### WORK TASK
Restate word for word the lines beginning with the one that contains "Manual Review" and ending at the bottom of the records below, both included.

Stored data entries:
=== Begin Enclosure ===

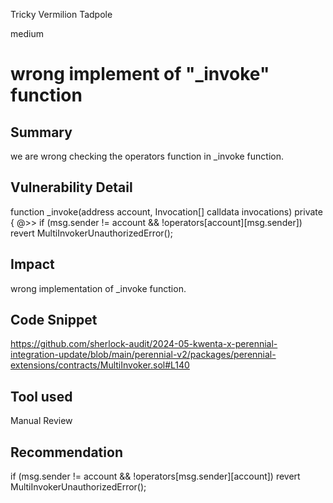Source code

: Tricky Vermilion Tadpole

medium

# wrong implement of "_invoke" function

## Summary
we are wrong checking the operators function in _invoke function.
## Vulnerability Detail
 function _invoke(address account, Invocation[] calldata invocations) private {
   @>>     if (msg.sender != account && !operators[account][msg.sender]) revert MultiInvokerUnauthorizedError();

## Impact
wrong implementation of _invoke function.
## Code Snippet
https://github.com/sherlock-audit/2024-05-kwenta-x-perennial-integration-update/blob/main/perennial-v2/packages/perennial-extensions/contracts/MultiInvoker.sol#L140
## Tool used

Manual Review

## Recommendation
  if (msg.sender != account && !operators[msg.sender][account]) revert MultiInvokerUnauthorizedError();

=== End Enclosure ===

### EXPECTED ANSWER
Manual Review

## Recommendation
  if (msg.sender != account && !operators[msg.sender][account]) revert MultiInvokerUnauthorizedError();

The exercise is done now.